--- Work instructions ---
Which lines below include "sans"? Copy them all.

(Plain-text document sources)
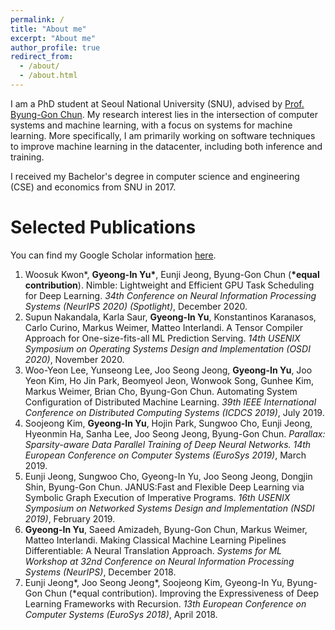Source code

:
 ```yaml
---
permalink: /
title: "About me"
excerpt: "About me"
author_profile: true
redirect_from:
  - /about/
  - /about.html
---
```


I am a PhD student at Seoul National University (SNU), advised by [Prof. Byung-Gon Chun](https://bgchun.wordpress.com/). My research interest lies in the intersection of computer systems and machine learning, with a focus on systems for machine learning. More specifically, I am primarily working on software techniques to improve machine learning in the datacenter, including both inference and training.

I received my Bachelor's degree in computer science and engineering (CSE) and economics from SNU in 2017.

Selected Publications
======
You can find my Google Scholar information [here](https://scholar.google.com/citations?user=RwhPHaEAAAAJ).

1. Woosuk Kwon\*, **Gyeong-In Yu\***, Eunji Jeong, Byung-Gon Chun (**\*equal contribution**). Nimble: Lightweight and Efficient GPU Task Scheduling for Deep Learning. _34th Conference on Neural Information Processing Systems (NeurIPS 2020) (Spotlight)_, December 2020.
1. Supun Nakandala, Karla Saur, **Gyeong-In Yu**, Konstantinos Karanasos, Carlo Curino, Markus Weimer, Matteo Interlandi. A Tensor Compiler Approach for One-size-fits-all ML Prediction Serving. _14th USENIX Symposium on Operating Systems Design and Implementation (OSDI 2020)_, November 2020.
1. Woo-Yeon Lee, Yunseong Lee, Joo Seong Jeong, **Gyeong-In Yu**, Joo Yeon Kim, Ho Jin Park, Beomyeol Jeon, Wonwook Song, Gunhee Kim, Markus Weimer, Brian Cho, Byung-Gon Chun. Automating System Configuration of Distributed Machine Learning. _39th IEEE International Conference on Distributed Computing Systems (ICDCS 2019)_, July 2019.
1. Soojeong Kim, **Gyeong-In Yu**, Hojin Park, Sungwoo Cho, Eunji Jeong, Hyeonmin Ha, Sanha Lee, Joo Seong Jeong, Byung-Gon Chun. _Parallax: Sparsity-aware Data Parallel Training of Deep Neural Networks. 14th European Conference on Computer Systems (EuroSys 2019)_, March 2019.
1. Eunji Jeong, Sungwoo Cho, Gyeong-In Yu, Joo Seong Jeong, Dongjin Shin, Byung-Gon Chun. JANUS:Fast and Flexible Deep Learning via Symbolic Graph Execution of Imperative Programs. _16th USENIX Symposium on Networked Systems Design and Implementation (NSDI 2019)_, February 2019.
1. **Gyeong-In Yu**, Saeed Amizadeh, Byung-Gon Chun, Markus Weimer, Matteo Interlandi. Making Classical Machine Learning Pipelines Differentiable: A Neural Translation Approach. _Systems for ML Workshop at 32nd Conference on Neural Information Processing Systems (NeurIPS)_, December 2018.
1. Eunji Jeong\*, Joo Seong Jeong\*, Soojeong Kim, Gyeong-In Yu, Byung-Gon Chun (\*equal contribution). Improving the Expressiveness of Deep Learning Frameworks with Recursion. _13th European Conference on Computer Systems (EuroSys 2018)_, April 2018.
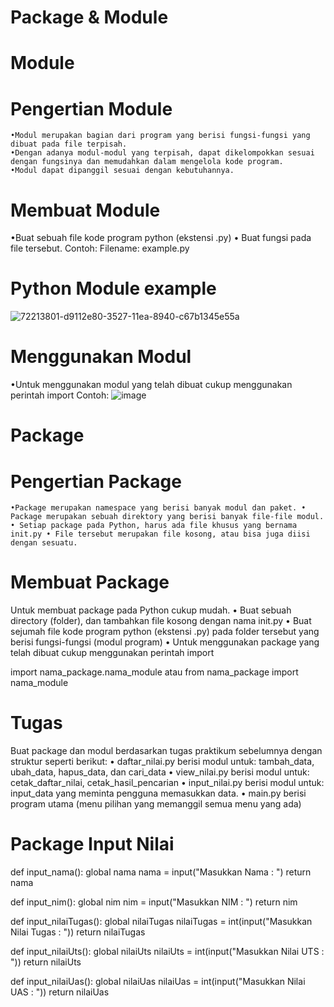 # Package & Module
# Module
# Pengertian Module
```
•Modul merupakan bagian dari program yang berisi fungsi-fungsi yang dibuat pada file terpisah.
•Dengan adanya modul-modul yang terpisah, dapat dikelompokkan sesuai dengan fungsinya dan memudahkan dalam mengelola kode program.
•Modul dapat dipanggil sesuai dengan kebutuhannya.
```
# Membuat Module

•Buat sebuah file kode program python (ekstensi .py) • Buat fungsi pada file tersebut. Contoh: Filename: example.py

# Python Module example

![72213801-d9112e80-3527-11ea-8940-c67b1345e55a](https://user-images.githubusercontent.com/56240851/72223476-c3d8e600-35a1-11ea-8ec4-2e10aca232df.png)

# Menggunakan Modul
•Untuk menggunakan modul yang telah dibuat cukup menggunakan perintah import Contoh:
![image](https://user-images.githubusercontent.com/56240851/72223515-406bc480-35a2-11ea-9122-64f28c6a54ae.png)


# Package
# Pengertian Package

    •Package merupakan namespace yang berisi banyak modul dan paket. • Package merupakan sebuah direktory yang berisi banyak file-file modul. • Setiap package pada Python, harus ada file khusus yang bernama init.py • File tersebut merupakan file kosong, atau bisa juga diisi dengan sesuatu.
# Membuat Package

Untuk membuat package pada Python cukup mudah. • Buat sebuah directory (folder), dan tambahkan file kosong dengan nama init.py • Buat sejumah file kode program python (ekstensi .py) pada folder tersebut yang berisi fungsi-fungsi (modul program) • Untuk menggunakan package yang telah dibuat cukup menggunakan perintah import

import nama_package.nama_module
atau
from nama_package import nama_module

# Tugas

Buat package dan modul berdasarkan tugas praktikum sebelumnya dengan struktur seperti berikut: • daftar_nilai.py berisi modul untuk: tambah_data, ubah_data, hapus_data, dan cari_data • view_nilai.py berisi modul untuk: cetak_daftar_nilai, cetak_hasil_pencarian • input_nilai.py berisi modul untuk: input_data yang meminta pengguna memasukkan data. • main.py berisi program utama (menu pilihan yang memanggil semua menu yang ada)
# Package Input Nilai

def input_nama():
    global nama
    nama = input("Masukkan Nama        : ")
    return nama

def input_nim():
    global nim
    nim = input("Masukkan NIM         : ")
    return nim

def input_nilaiTugas():
    global nilaiTugas
    nilaiTugas = int(input("Masukkan Nilai Tugas : "))
    return nilaiTugas

def input_nilaiUts():
    global nilaiUts
    nilaiUts = int(input("Masukkan Nilai UTS   : "))
    return nilaiUts

def input_nilaiUas():
    global nilaiUas
    nilaiUas = int(input("Masukkan Nilai UAS   : "))
    return nilaiUas
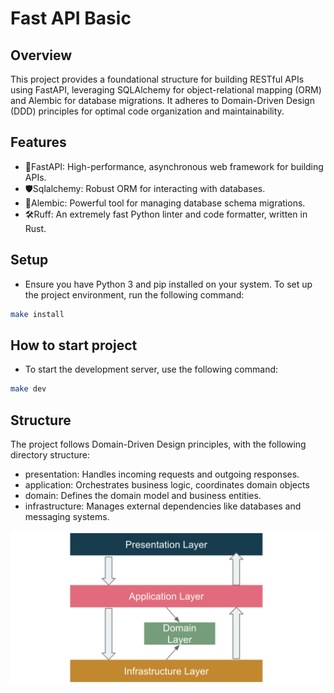 # Fast API Basic

## Overview

This project provides a foundational structure for building RESTful APIs using FastAPI, leveraging SQLAlchemy for object-relational mapping (ORM) and Alembic for database migrations. It adheres to Domain-Driven Design (DDD) principles for optimal code organization and maintainability.

## Features

- 🚀FastAPI: High-performance, asynchronous web framework for building APIs.
- 🛡️Sqlalchemy: Robust ORM for interacting with databases.
- 📘Alembic: Powerful tool for managing database schema migrations.
- 🛠️Ruff: An extremely fast Python linter and code formatter, written in Rust.

## Setup

- Ensure you have Python 3 and pip installed on your system. To set up the project environment, run the following command:

```bash
make install
```

## How to start project

- To start the development server, use the following command:

```bash
make dev
```

## Structure

The project follows Domain-Driven Design principles, with the following directory structure:

- presentation: Handles incoming requests and outgoing responses.
- application: Orchestrates business logic, coordinates domain objects
- domain: Defines the domain model and business entities.
- infrastructure: Manages external dependencies like databases and messaging systems.

![ddd](docs/images/ddd.png)
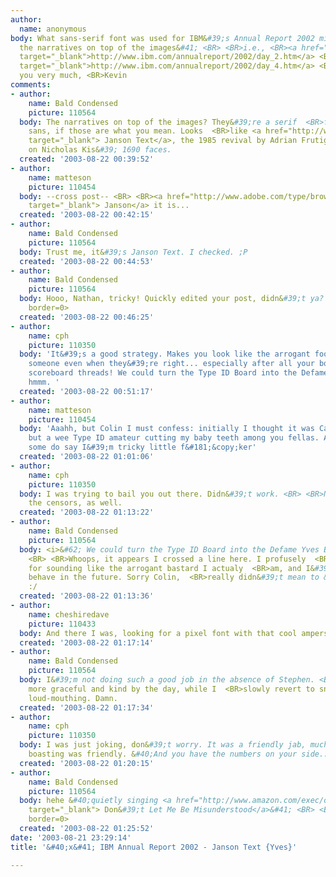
 ```yaml
---
author:
  name: anonymous
body: What sans-serif font was used for IBM&#39;s Annual Report 2002 mini-site? &#40;especially
  the narratives on top of the images&#41; <BR> <BR>i.e., <BR><a href="http://www.ibm.com/annualreport/2002/day_2.htm"
  target="_blank">http://www.ibm.com/annualreport/2002/day_2.htm</a> <BR><a href="http://www.ibm.com/annualreport/2002/day_4.htm"
  target="_blank">http://www.ibm.com/annualreport/2002/day_4.htm</a> <BR> <BR>Thank
  you very much, <BR>Kevin
comments:
- author:
    name: Bald Condensed
    picture: 110564
  body: The narratives on top of the images? They&#39;re a serif  <BR>face, not a
    sans, if those are what you mean. Looks  <BR>like <a href="http://www.myfonts.com/fonts/linotype/janson-text/"
    target="_blank"> Janson Text</a>, the 1985 revival by Adrian Frutiger,  <BR>based
    on Nicholas Kis&#39; 1690 faces.
  created: '2003-08-22 00:39:52'
- author:
    name: matteson
    picture: 110454
  body: --cross post-- <BR> <BR><a href="http://www.adobe.com/type/browser/P/P_1341.jhtml"
    target="_blank"> Janson</a> it is...
  created: '2003-08-22 00:42:15'
- author:
    name: Bald Condensed
    picture: 110564
  body: Trust me, it&#39;s Janson Text. I checked. ;P
  created: '2003-08-22 00:44:53'
- author:
    name: Bald Condensed
    picture: 110564
  body: Hooo, Nathan, tricky! Quickly edited your post, didn&#39;t ya? <img src="http://www.typophile.com/forums/clipart/biggrin.gif"
    border=0>
  created: '2003-08-22 00:46:25'
- author:
    name: cph
    picture: 110350
  body: 'It&#39;s a good strategy. Makes you look like the arrogant fool correcting
    someone even when they&#39;re right... especially after all your boasting on the
    scoreboard threads! We could turn the Type ID Board into the Defame Yves Board....
    hmmm. '
  created: '2003-08-22 00:51:17'
- author:
    name: matteson
    picture: 110454
  body: 'Aaahh, but Colin I must confess: initially I thought it was Caslon. I&#39;m
    but a wee Type ID amateur cutting my baby teeth among you fellas. And yes, Yves,
    some do say I&#39;m tricky little f&#181;&copy;ker'
  created: '2003-08-22 01:01:06'
- author:
    name: cph
    picture: 110350
  body: I was trying to bail you out there. Didn&#39;t work. <BR> <BR>Nice job fooling
    the censors, as well.
  created: '2003-08-22 01:13:22'
- author:
    name: Bald Condensed
    picture: 110564
  body: <i>&#62; We could turn the Type ID Board into the Defame Yves Board...</i>
    <BR> <BR>Whoops, it appears I crossed a line here. I profusely  <BR>apologize
    for sounding like the arrogant bastard I actualy  <BR>am, and I&#39;ll try to
    behave in the future. Sorry Colin,  <BR>really didn&#39;t mean to &#40;honestly&#41;.
    :/
  created: '2003-08-22 01:13:36'
- author:
    name: cheshiredave
    picture: 110433
  body: And there I was, looking for a pixel font with that cool ampersand. Harrumph!
  created: '2003-08-22 01:17:14'
- author:
    name: Bald Condensed
    picture: 110564
  body: I&#39;m not doing such a good job in the absence of Stephen. <BR>He grows
    more graceful and kind by the day, while I  <BR>slowly revert to snotty-nosed
    loud-mouthing. Damn.
  created: '2003-08-22 01:17:34'
- author:
    name: cph
    picture: 110350
  body: I was just joking, don&#39;t worry. It was a friendly jab, much like your
    boasting was friendly. &#40;And you have the numbers on your side... haha.&#41;
  created: '2003-08-22 01:20:15'
- author:
    name: Bald Condensed
    picture: 110564
  body: hehe &#40;quietly singing <a href="http://www.amazon.com/exec/obidos/tg/detail/-/B00000476J/qid=1061512666/sr=8-1/ref=__1/102-3923148-2920106?v=glance&amp;s=music"
    target="_blank"> Don&#39;t Let Me Be Misunderstood</a>&#41; <BR> <BR><img src="http://www.typophile.com/forums/clipart/blush.gif"
    border=0>
  created: '2003-08-22 01:25:52'
date: '2003-08-21 23:29:14'
title: '&#40;x&#41; IBM Annual Report 2002 - Janson Text {Yves}'

---
```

--- Solved problem ---
body: What sans-serif font was used for IBM&#39;s Annual Report 2002 mini-site? &#40;especially
    sans, if those are what you mean. Looks  <BR>like <a href="http://www.myfonts.com/fonts/linotype/janson-text/"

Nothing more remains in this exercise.